Luis Rubio
¿Qué pasa cuando los mitos imponen su ley e impiden entender la naturaleza de un problema? Cuando una persona vive en otro planeta corre el riesgo de perder el piso y fracasar. Lo mismo le ocurre a una empresa que actúa a partir de la construcción de supuestos o premisas irreales que bien pueden constituirse en la antesala de la quiebra. Algo así le está pasando al país en diversas áreas clave para su desarrollo, pero sobre todo en una de las más urgentes, y quizá determinantes, para nuestro futuro económico: el eléctrico.
En el tema eléctrico, las posturas de muchos de nuestros políticos y legisladores reflejan nuestra más acendrada mitología política, no nuestras necesidades elementales. Algunos de esos mitos, sin duda, son disfraces diseñados para proteger intereses particulares. Sin embargo, se han extendido y arraigado tanto, que muchos de nuestros legisladores viven antes del mito que de una evaluación seria y sensata, además de responsable, de quienes supuestamente representan los intereses de la población. Reza el dicho que aunque muchos perros ladren, sólo el primero sabe por qué lo hace. Algo semejante pasa con los mitos. Una vez creados, éstos tienden a adquirir vida propia y luego nadie sabe por qué se prefiere el statu quo a una alternativa sensata. Los mitos cumplen con la función de proteger una realidad conocida, así sea la que peor sirve a las necesidades de la población.
En el caso de la reforma eléctrica, existen tres aspectos medulares que debieran analizarse al margen de las pasiones y que podrían constituirse en un paso adelante en la necesaria desmitificación del tema. Uno es el monto de la inversión requerida para que el abasto de electricidad siga el paso del crecimiento de la economía (o sea, que haya suficiente fluido eléctrico para satisfacer la demanda de una economía en crecimiento); un segundo factor es el costo del servicio (o sea, cuánto le cuesta al usuario final, trátese de un industrial o de una familia modesta); y, finalmente, la tercera cuestión se refiere a la cantidad de combustible necesario para generar electricidad (es decir, la disponibilidad de petróleo, combustóleo, gas, carbón o agua).

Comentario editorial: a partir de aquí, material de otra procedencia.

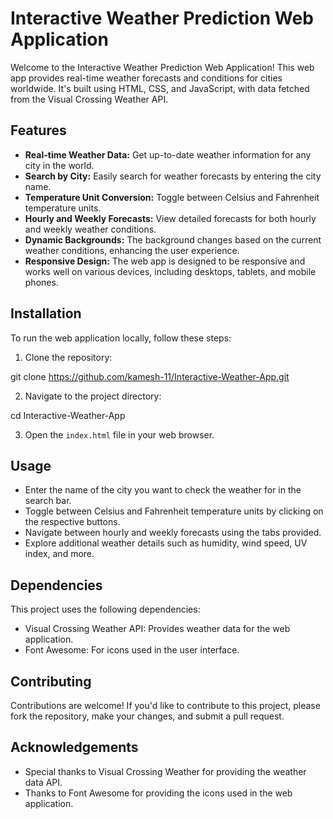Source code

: # Interactive Weather Prediction Web Application

Welcome to the Interactive Weather Prediction Web Application! This web app provides real-time weather forecasts and conditions for cities worldwide. It's built using HTML, CSS, and JavaScript, with data fetched from the Visual Crossing Weather API.

## Features

- **Real-time Weather Data:** Get up-to-date weather information for any city in the world.
- **Search by City:** Easily search for weather forecasts by entering the city name.
- **Temperature Unit Conversion:** Toggle between Celsius and Fahrenheit temperature units.
- **Hourly and Weekly Forecasts:** View detailed forecasts for both hourly and weekly weather conditions.
- **Dynamic Backgrounds:** The background changes based on the current weather conditions, enhancing the user experience.
- **Responsive Design:** The web app is designed to be responsive and works well on various devices, including desktops, tablets, and mobile phones.

## Installation

To run the web application locally, follow these steps:

1. Clone the repository:

git clone https://github.com/kamesh-11/Interactive-Weather-App.git

2. Navigate to the project directory:

cd Interactive-Weather-App

3. Open the `index.html` file in your web browser.

## Usage

- Enter the name of the city you want to check the weather for in the search bar.
- Toggle between Celsius and Fahrenheit temperature units by clicking on the respective buttons.
- Navigate between hourly and weekly forecasts using the tabs provided.
- Explore additional weather details such as humidity, wind speed, UV index, and more.

## Dependencies

This project uses the following dependencies:

- Visual Crossing Weather API: Provides weather data for the web application.
- Font Awesome: For icons used in the user interface.
  
## Contributing

Contributions are welcome! If you'd like to contribute to this project, please fork the repository, make your changes, and submit a pull request.

## Acknowledgements

- Special thanks to Visual Crossing Weather for providing the weather data API.
- Thanks to Font Awesome for providing the icons used in the web application.

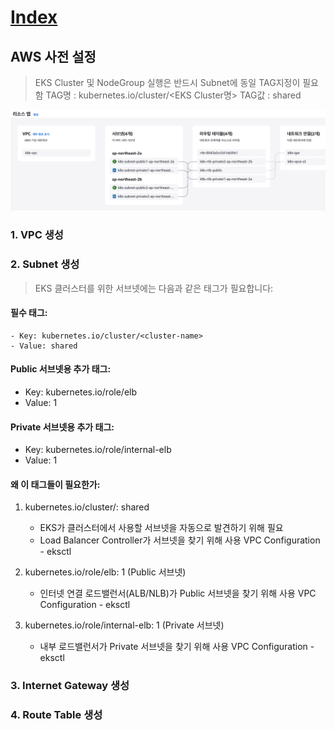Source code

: # [Index](./README.md)

## AWS 사전 설정

> EKS Cluster 및 NodeGroup 실행은 반드시 Subnet에 동일 TAG지정이 필요함
> TAG명 : kubernetes.io/cluster/<EKS Cluster명>
> TAG값 : shared


![VPC RESOURCE MAP](./img/vpc_resource_map.png)


### 1. VPC 생성

### 2. Subnet 생성

> EKS 클러스터를 위한 서브넷에는 다음과 같은 태그가 필요합니다:

#### 필수 태그:
    - Key: kubernetes.io/cluster/<cluster-name>
    - Value: shared
#### Public 서브넷용 추가 태그:
  - Key: kubernetes.io/role/elb
  - Value: 1
#### Private 서브넷용 추가 태그:
  - Key: kubernetes.io/role/internal-elb
  - Value: 1


#### 왜 이 태그들이 필요한가:

1. kubernetes.io/cluster/<cluster-name>: shared
   - EKS가 클러스터에서 사용할 서브넷을 자동으로 발견하기 위해 필요
   - Load Balancer Controller가 서브넷을 찾기 위해 사용 VPC Configuration - eksctl

2. kubernetes.io/role/elb: 1 (Public 서브넷)
   - 인터넷 연결 로드밸런서(ALB/NLB)가 Public 서브넷을 찾기 위해 사용 VPC Configuration - eksctl

3. kubernetes.io/role/internal-elb: 1 (Private 서브넷)
   - 내부 로드밸런서가 Private 서브넷을 찾기 위해 사용 VPC Configuration - eksctl


### 3. Internet Gateway 생성

### 4. Route Table 생성
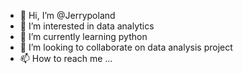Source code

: - 👋 Hi, I’m @Jerrypoland
- 👀 I’m interested in data analytics 
- 🌱 I’m currently learning python
- 💞️ I’m looking to collaborate on data analysis project 
- 📫 How to reach me ...

<!---
Jerrypoland/Jerrypoland is a ✨ special ✨ repository because its `README.md` (this file) appears on your GitHub profile.
You can click the Preview link to take a look at your changes.
--->
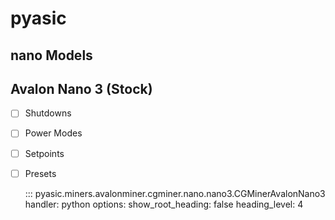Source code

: # pyasic
## nano Models

## Avalon Nano 3 (Stock)

- [ ] Shutdowns
- [ ] Power Modes
- [ ] Setpoints
- [ ] Presets

    ::: pyasic.miners.avalonminer.cgminer.nano.nano3.CGMinerAvalonNano3
    handler: python
    options:
        show_root_heading: false
        heading_level: 4


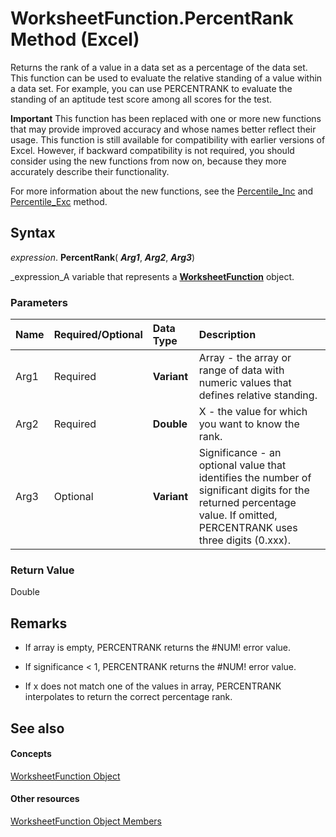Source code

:
# WorksheetFunction.PercentRank Method (Excel)

Returns the rank of a value in a data set as a percentage of the data set. This function can be used to evaluate the relative standing of a value within a data set. For example, you can use PERCENTRANK to evaluate the standing of an aptitude test score among all scores for the test.


 **Important**  This function has been replaced with one or more new functions that may provide improved accuracy and whose names better reflect their usage. This function is still available for compatibility with earlier versions of Excel. However, if backward compatibility is not required, you should consider using the new functions from now on, because they more accurately describe their functionality.

For more information about the new functions, see the  [Percentile_Inc](f2c56deb-636f-7549-af70-92fc7cef3623.md) and [Percentile_Exc](56a7f7eb-c69c-0baa-c64b-68fb128c4861.md) method.

## Syntax

 _expression_. **PercentRank**( **_Arg1_**,  **_Arg2_**,  **_Arg3_**)

 _expression_A variable that represents a  **[WorksheetFunction](7b1d5639-363d-632c-2cf0-2232562646b6.md)** object.


### Parameters



|**Name**|**Required/Optional**|**Data Type**|**Description**|
|:-----|:-----|:-----|:-----|
|Arg1|Required| **Variant**|Array - the array or range of data with numeric values that defines relative standing.|
|Arg2|Required| **Double**|X - the value for which you want to know the rank.|
|Arg3|Optional| **Variant**|Significance - an optional value that identifies the number of significant digits for the returned percentage value. If omitted, PERCENTRANK uses three digits (0.xxx).|

### Return Value

Double


## Remarks




- If array is empty, PERCENTRANK returns the #NUM! error value.
    
- If significance < 1, PERCENTRANK returns the #NUM! error value.
    
- If x does not match one of the values in array, PERCENTRANK interpolates to return the correct percentage rank.
    

## See also


#### Concepts


 [WorksheetFunction Object](7b1d5639-363d-632c-2cf0-2232562646b6.md)
#### Other resources


 [WorksheetFunction Object Members](6811ca87-4b53-0bff-88c9-30bf7497879a.md)

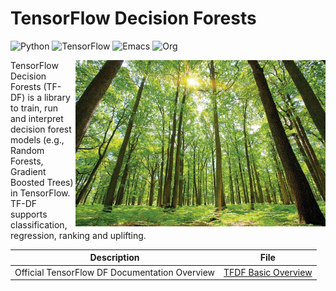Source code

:# TensorFlow Decision Forests

![Python](https://img.shields.io/badge/Python-3776AB.svg?style=flat-square&logo=python&logoColor=white)
![TensorFlow](https://img.shields.io/badge/TensorFlow-FF6F00.svg?style=flat-square&logo=tensorflow&logoColor=white)
![Emacs](https://img.shields.io/badge/Emacs-7F5AB6.svg?style=flat-square&logo=gnuemacs&logoColor=white)
![Org](https://img.shields.io/badge/Org%20Mode-77AA99.svg?style=flat-square&logo=org&logoColor=white)

<img src="https://github.com/UmbertoFasci/Decision_Forests/blob/main/Forest.jpeg" width=400 align="right" />

TensorFlow Decision Forests (TF-DF) is a library to train, run and interpret decision forest models (e.g., Random Forests, Gradient Boosted Trees) in TensorFlow. TF-DF supports classification, regression, ranking and uplifting.
 
|**Description**|**File**|
|-|-|
|Official TensorFlow DF Documentation Overview|[TFDF Basic Overview](https://github.com/UmbertoFasci/Decision_Forests/blob/main/Decision_trees_test.md)|

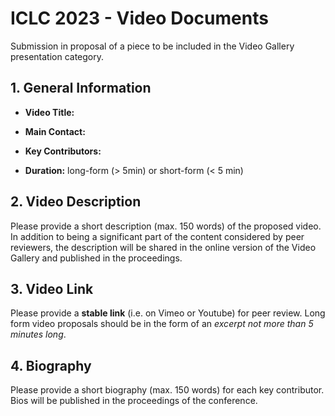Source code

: # ICLC 2023 - Video Documents

Submission in proposal of a piece to be included in the Video Gallery presentation category. 

## 1. General Information

-   **Video Title:**

-   **Main Contact:**

-   **Key Contributors:**

-   **Duration:** long-form (\> 5min) or short-form (\< 5 min)

## 2. Video Description

Please provide a short description (max. 150 words) of the proposed video. In addition to being a significant part of the content considered by peer reviewers, the description will be shared in the online version of the Video Gallery and published in the proceedings.

## 3. Video Link

Please provide a **stable link** (i.e. on Vimeo or Youtube) for peer review. Long form video proposals should be in the form of an *excerpt not more than 5 minutes long*. 

## 4. Biography

Please provide a short biography (max. 150 words) for each key contributor. Bios will be published in the proceedings of the conference.
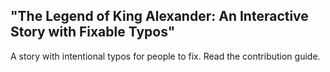 ## "The Legend of King Alexander: An Interactive Story with Fixable Typos"

A story with intentional typos for people to fix. Read the contribution guide.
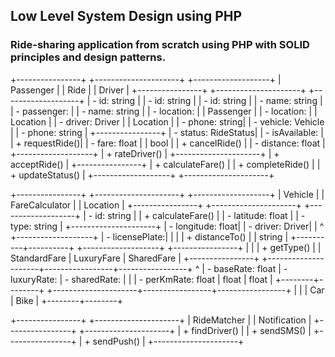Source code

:
## Low Level System Design using PHP
### Ride-sharing application from scratch using PHP with SOLID principles and design patterns. 


+----------------+       +---------------------+       +-------------------+
|    Passenger   |       |        Ride         |       |      Driver       |
+----------------+       +---------------------+       +-------------------+
| - id: string   |       | - id: string        |       | - id: string      |
| - name: string |       | - passenger:        |       | - name: string    |
| - location:    |       |   Passenger         |       | - location:       |
|   Location     |       | - driver: Driver    |       |   Location        |
| - phone: string|       | - vehicle: Vehicle  |       | - phone: string   |
+----------------+       | - status: RideStatus|       | - isAvailable:    |
| + requestRide()|       | - fare: float       |       |   bool            |
| + cancelRide() |       | - distance: float   |       +-------------------+
| + rateDriver() |       +---------------------+       | + acceptRide()   |
+----------------+       | + calculateFare()   |       | + completeRide() |
                         | + updateStatus()    |       +-------------------+
                         +---------------------+

+----------------+       +---------------------+       +-------------------+
|    Vehicle     |       |   FareCalculator    |       |    Location       |
+----------------+       +---------------------+       +-------------------+
| - id: string   |       | + calculateFare()   |       | - latitude: float |
| - type: string |       +---------------------+       | - longitude: float|
| - driver: Driver|      |          ^                 +-------------------+
| - licensePlate:|       |          |                 | + distanceTo()   |
|   string       |       +----------+----------+      +-------------------+
+----------------+       |                     |
| + getType()    |       | StandardFare       | LuxuryFare       | SharedFare      |
+----------------+       +---------------------+-----------------+-----------------+
         ^               | - baseRate: float  | - luxuryRate:   | - sharedRate:   |
         |               | - perKmRate: float |   float         |   float         |
+--------+--------+      +---------------------+-----------------+-----------------+
|                 |
| Car    |   Bike |
+--------+--------+

+----------------+       +---------------------+
|  RideMatcher   |       |   Notification      |
+----------------+       +---------------------+
| + findDriver() |       | + sendSMS()         |
+----------------+       | + sendPush()        |
                         +---------------------+
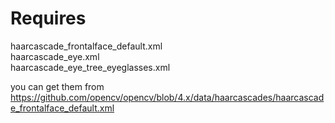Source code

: # Requires 
haarcascade_frontalface_default.xml  
haarcascade_eye.xml  
haarcascade_eye_tree_eyeglasses.xml  

you can get them from https://github.com/opencv/opencv/blob/4.x/data/haarcascades/haarcascade_frontalface_default.xml


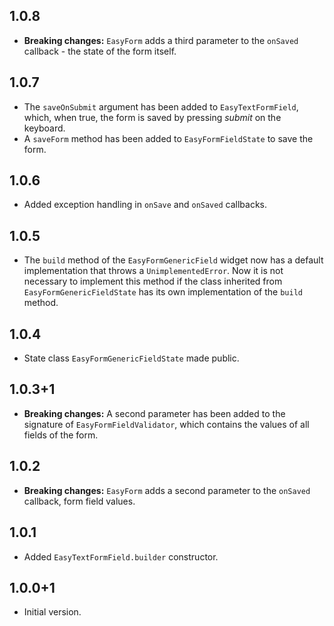 ## 1.0.8

* **Breaking changes:** `EasyForm` adds a third parameter to the `onSaved` callback - the state of the form itself.

## 1.0.7

* The `saveOnSubmit` argument has been added to `EasyTextFormField`, which, when true, the form is saved by pressing *submit* on the keyboard.
* A `saveForm` method has been added to `EasyFormFieldState` to save the form.

## 1.0.6

* Added exception handling in `onSave` and `onSaved` callbacks.

## 1.0.5

* The `build` method of the `EasyFormGenericField` widget now has a default implementation that throws a `UnimplementedError`. Now it is not necessary to implement this method if the class inherited from `EasyFormGenericFieldState` has its own implementation of the `build` method.

## 1.0.4

* State class `EasyFormGenericFieldState` made public.

## 1.0.3+1

* **Breaking changes:** A second parameter has been added to the signature of `EasyFormFieldValidator`, which contains the values of all fields of the form.

## 1.0.2

* **Breaking changes:** `EasyForm` adds a second parameter to the `onSaved` callback, form field values.

## 1.0.1

* Added `EasyTextFormField.builder` constructor.

## 1.0.0+1

* Initial version.
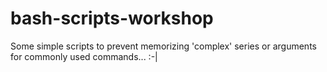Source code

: # bash-scripts-workshop
Some simple scripts to prevent memorizing 'complex' series or arguments for commonly used commands... :-|
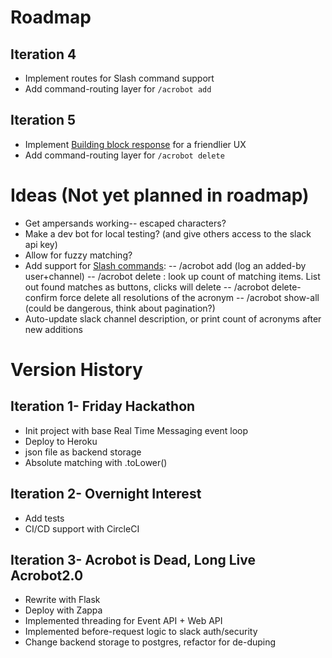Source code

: # Roadmap
## Iteration 4
* Implement routes for Slash command support
* Add command-routing layer for `/acrobot add`

## Iteration 5
* Implement [Building block response](https://api.slack.com/block-kit) for a friendlier UX
* Add command-routing layer for `/acrobot delete`

# Ideas (Not yet planned in roadmap)
* Get ampersands working-- escaped characters?
* Make a dev bot for local testing? (and give others access to the slack api key)
* Allow for fuzzy matching?
* Add support for [Slash commands](https://api.slack.com/interactivity/slash-commands#naming_your_command):
-- /acrobot add <acronym> <full message> (log an added-by user+channel)
-- /acrobot delete <acronym>: look up count of matching items. List out found matches as buttons, clicks will delete
-- /acrobot delete-confirm <acronym> force delete all resolutions of the acronym
-- /acrobot show-all (could be dangerous, think about pagination?)
* Auto-update slack channel description, or print count of acronyms after new additions



# Version History
## Iteration 1- Friday Hackathon
* Init project with base Real Time Messaging event loop
* Deploy to Heroku
* json file as backend storage
* Absolute matching with .toLower()

## Iteration 2- Overnight Interest
* Add tests
* CI/CD support with CircleCI

## Iteration 3- Acrobot is Dead, Long Live Acrobot2.0
* Rewrite with Flask
* Deploy with Zappa
* Implemented threading for Event API + Web API
* Implemented before-request logic to slack auth/security
* Change backend storage to postgres, refactor for de-duping
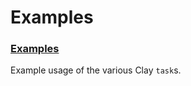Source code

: # Examples

### [Examples](system/kernel/clay/examples/examples)

Example usage of the various Clay `task`s.
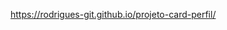 <a href="https://rodrigues-git.github.io/projeto-card-perfil/" target='_blank'>https://rodrigues-git.github.io/projeto-card-perfil/</a>
 
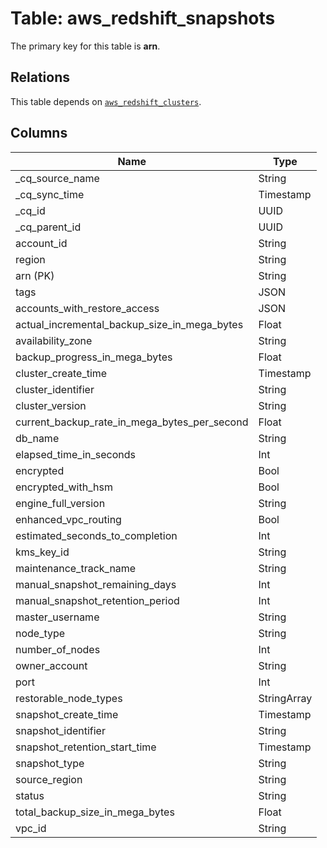 # Table: aws_redshift_snapshots



The primary key for this table is **arn**.

## Relations
This table depends on [`aws_redshift_clusters`](aws_redshift_clusters.md).

## Columns
| Name          | Type          |
| ------------- | ------------- |
|_cq_source_name|String|
|_cq_sync_time|Timestamp|
|_cq_id|UUID|
|_cq_parent_id|UUID|
|account_id|String|
|region|String|
|arn (PK)|String|
|tags|JSON|
|accounts_with_restore_access|JSON|
|actual_incremental_backup_size_in_mega_bytes|Float|
|availability_zone|String|
|backup_progress_in_mega_bytes|Float|
|cluster_create_time|Timestamp|
|cluster_identifier|String|
|cluster_version|String|
|current_backup_rate_in_mega_bytes_per_second|Float|
|db_name|String|
|elapsed_time_in_seconds|Int|
|encrypted|Bool|
|encrypted_with_hsm|Bool|
|engine_full_version|String|
|enhanced_vpc_routing|Bool|
|estimated_seconds_to_completion|Int|
|kms_key_id|String|
|maintenance_track_name|String|
|manual_snapshot_remaining_days|Int|
|manual_snapshot_retention_period|Int|
|master_username|String|
|node_type|String|
|number_of_nodes|Int|
|owner_account|String|
|port|Int|
|restorable_node_types|StringArray|
|snapshot_create_time|Timestamp|
|snapshot_identifier|String|
|snapshot_retention_start_time|Timestamp|
|snapshot_type|String|
|source_region|String|
|status|String|
|total_backup_size_in_mega_bytes|Float|
|vpc_id|String|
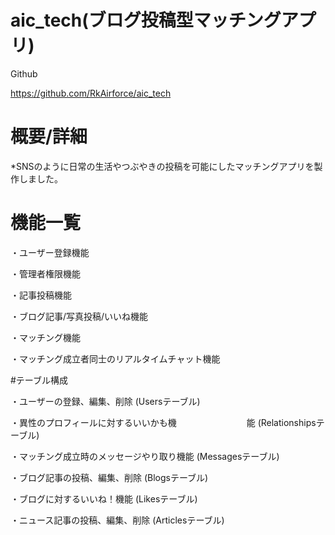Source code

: # aic_tech(ブログ投稿型マッチングアプリ)

Github

https://github.com/RkAirforce/aic_tech

# 概要/詳細

*SNSのように日常の生活やつぶやきの投稿を可能にしたマッチングアプリを製作しました。

# 機能一覧

・ユーザー登録機能

・管理者権限機能

・記事投稿機能

・ブログ記事/写真投稿/いいね機能

・マッチング機能

・マッチング成立者同士のリアルタイムチャット機能

#テーブル構成

・ユーザーの登録、編集、削除
(Usersテーブル)

・異性のプロフィールに対するいいかも機　　　　　　　　能
(Relationshipsテーブル)

・マッチング成立時のメッセージやり取り機能
(Messagesテーブル)

・ブログ記事の投稿、編集、削除
(Blogsテーブル)

・ブログに対するいいね！機能
(Likesテーブル)

・ニュース記事の投稿、編集、削除
(Articlesテーブル)
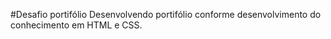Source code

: #Desafio portifólio
Desenvolvendo portifólio conforme desenvolvimento do conhecimento em HTML e CSS.
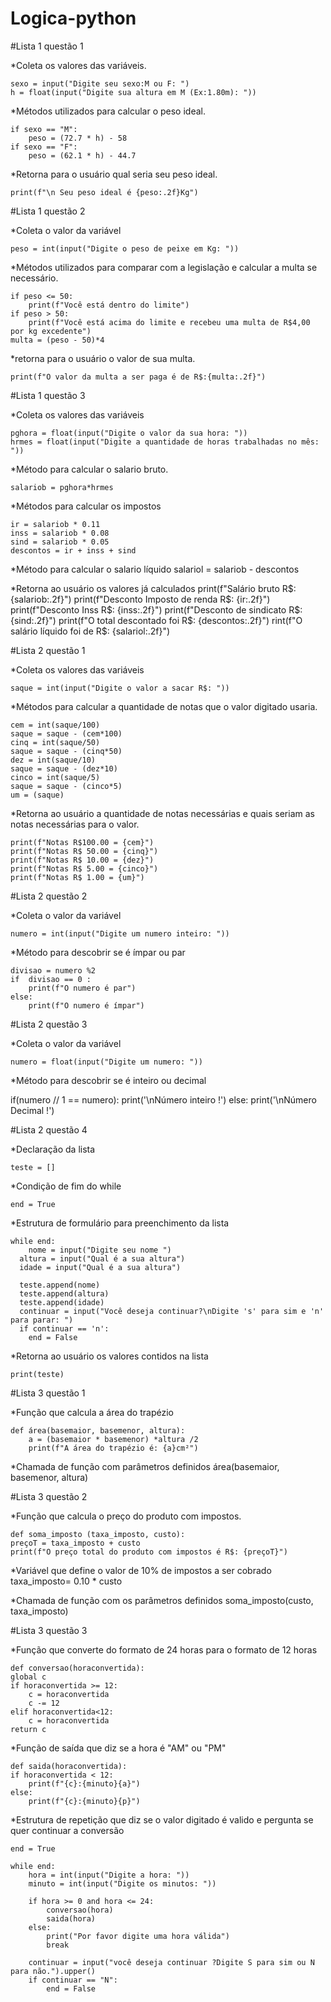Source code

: # Logica-python
#Lista 1 questão 1

*Coleta os valores das variáveis.

    sexo = input("Digite seu sexo:M ou F: ")
    h = float(input("Digite sua altura em M (Ex:1.80m): "))

*Métodos utilizados para calcular o peso ideal.

    if sexo == "M":
        peso = (72.7 * h) - 58
    if sexo == "F":
        peso = (62.1 * h) - 44.7

*Retorna para o usuário qual seria seu peso ideal.

    print(f"\n Seu peso ideal é {peso:.2f}Kg")

#Lista 1 questão 2

*Coleta o valor da variável

    peso = int(input("Digite o peso de peixe em Kg: "))

*Métodos utilizados para comparar com a legislação e calcular a multa se necessário.

    if peso <= 50:
        print(f"Você está dentro do limite")
    if peso > 50:
        print(f"Você está acima do limite e recebeu uma multa de R$4,00 por kg excedente")
    multa = (peso - 50)*4

*retorna para o usuário o valor de sua multa.

    print(f"O valor da multa a ser paga é de R$:{multa:.2f}")

#Lista 1 questão 3

*Coleta os valores das variáveis

    pghora = float(input("Digite o valor da sua hora: "))
    hrmes = float(input("Digite a quantidade de horas trabalhadas no mês: "))

*Método para calcular o salario bruto.

    salariob = pghora*hrmes

*Métodos para calcular os impostos

    ir = salariob * 0.11
    inss = salariob * 0.08
    sind = salariob * 0.05
    descontos = ir + inss + sind

*Método para calcular o salario líquido 
    salariol = salariob - descontos

*Retorna ao usuário os valores já calculados
    print(f"Salário bruto R$: {salariob:.2f}")
    print(f"Desconto Imposto de renda R$: {ir:.2f}")
    print(f"Desconto Inss R$: {inss:.2f}")
    print(f"Desconto de sindicato R$: {sind:.2f}")
    print(f"O total descontado foi R$: {descontos:.2f}")
    rint(f"O salário líquido foi de R$: {salariol:.2f}")

#Lista 2 questão 1

*Coleta os valores das variáveis 

    saque = int(input("Digite o valor a sacar R$: "))

*Métodos para calcular a quantidade de notas que o valor digitado usaria.

    cem = int(saque/100)
    saque = saque - (cem*100)
    cinq = int(saque/50)
    saque = saque - (cinq*50)
    dez = int(saque/10)
    saque = saque - (dez*10)
    cinco = int(saque/5)
    saque = saque - (cinco*5)
    um = (saque)

*Retorna ao usuário a quantidade de notas necessárias e quais seriam as notas necessárias para o valor.

    print(f"Notas R$100.00 = {cem}")
    print(f"Notas R$ 50.00 = {cinq}")
    print(f"Notas R$ 10.00 = {dez}")
    print(f"Notas R$ 5.00 = {cinco}")
    print(f"Notas R$ 1.00 = {um}")

#Lista 2 questão 2

*Coleta o valor da variável

    numero = int(input("Digite um numero inteiro: "))

*Método para descobrir se é ímpar ou par

    divisao = numero %2
    if  divisao == 0 :
        print(f"O numero é par")
    else:
        print(f"O numero é ímpar")

#Lista 2 questão 3

*Coleta o valor da variável

    numero = float(input("Digite um numero: "))

*Método para descobrir se é inteiro ou decimal

if(numero // 1 == numero): 
    print('\nNúmero inteiro !')
else:
    print('\nNúmero Decimal !')

#Lista 2 questão 4

*Declaração da lista

    teste = []

*Condição de fim do while

    end = True

*Estrutura de formulário para preenchimento da lista

    while end:
        nome = input("Digite seu nome ")
      altura = input("Qual é a sua altura")
      idade = input("Qual é a sua altura")

      teste.append(nome)
      teste.append(altura)
      teste.append(idade)
      continuar = input("Você deseja continuar?\nDigite 's' para sim e 'n' para parar: ")
      if continuar == 'n':
        end = False

*Retorna ao usuário os valores contidos na lista

    print(teste)


#Lista 3 questão 1

*Função que calcula a área do trapézio

    def área(basemaior, basemenor, altura):
        a = (basemaior * basemenor) *altura /2
        print(f"A área do trapézio é: {a}cm²")

*Chamada de função com parâmetros definidos
    área(basemaior, basemenor, altura)

#Lista 3 questão 2 

*Função que calcula o preço do produto com impostos.

    def soma_imposto (taxa_imposto, custo):
    preçoT = taxa_imposto + custo
    print(f"O preço total do produto com impostos é R$: {preçoT}")

*Variável que define o valor de 10% de impostos a ser cobrado
    taxa_imposto= 0.10 * custo

*Chamada de função com os parâmetros definidos
    soma_imposto(custo, taxa_imposto)

#Lista 3 questão 3 

*Função que converte do formato de 24 horas para o formato de 12 horas
    
    def conversao(horaconvertida):
    global c
    if horaconvertida >= 12:
        c = horaconvertida
        c -= 12
    elif horaconvertida<12:
        c = horaconvertida
    return c

*Função de saída que diz se a hora é "AM" ou "PM"
    
    def saida(horaconvertida):
    if horaconvertida < 12:
        print(f"{c}:{minuto}{a}")
    else:
        print(f"{c}:{minuto}{p}")

*Estrutura de repetição que diz se o valor digitado é valido e pergunta se quer continuar a conversão
    
    end = True

    while end:
        hora = int(input("Digite a hora: "))
        minuto = int(input("Digite os minutos: "))

        if hora >= 0 and hora <= 24:
            conversao(hora)
            saida(hora)
        else:
            print("Por favor digite uma hora válida")
            break

        continuar = input("você deseja continuar ?Digite S para sim ou N para não.").upper()
        if continuar == "N":
            end = False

Los tres temas están íntimamente relacionados y sólo una solución integral permitiría enfrentar exitosamente el problema. De nada sirve pretender bajar el costo de la electricidad si no hay combustible disponible para que sea posible llevar a cabo la inversión.
El tema de la electricidad se ha vuelto un asunto de capital importancia porque existe un abasto insuficiente o, al menos, la posibilidad de no contar con él en un futuro cercano. La escasez, o el riego de enfrentarla, obedece básicamente a cuatro factores: a) a que el gobierno cuenta con recursos limitados y ha decidido dedicar una mayor parte de ellos al gasto social, a la educación y a la salud antes que a la construcción de plantas generadoras de electricidad; b) a que aún satisfecho el abasto, la calidad de la infraestructura de distribución del fluido eléctrico los cables de alta tensión que todo mundo puede observar por las carreteras del país es mala, se deteriora con el tiempo y no se ha modernizado; c) a que el mecanismo empleado durante los últimos años para generar electricidad, sobre todo los famosos PIDIREGAS, implica un crecimiento cada vez más grande de pasivos contingentes para el gobierno federal, lo que podría elevar peligrosamente la deuda externa; y d) a que los requisitos para que una empresa privada invierta en la generación de electricidad son tan onerosos en términos legales y regulatorios, sobre todo porque lo que se genera y no consume el propio inversionista debe ser vendido a la CFE, que muy pocos están dispuestos a correr el riesgo de producir por su cuenta, salvo en el caso de tener garantías gubernamentales, lo que nos regresa al problema de la acumulación de deudas.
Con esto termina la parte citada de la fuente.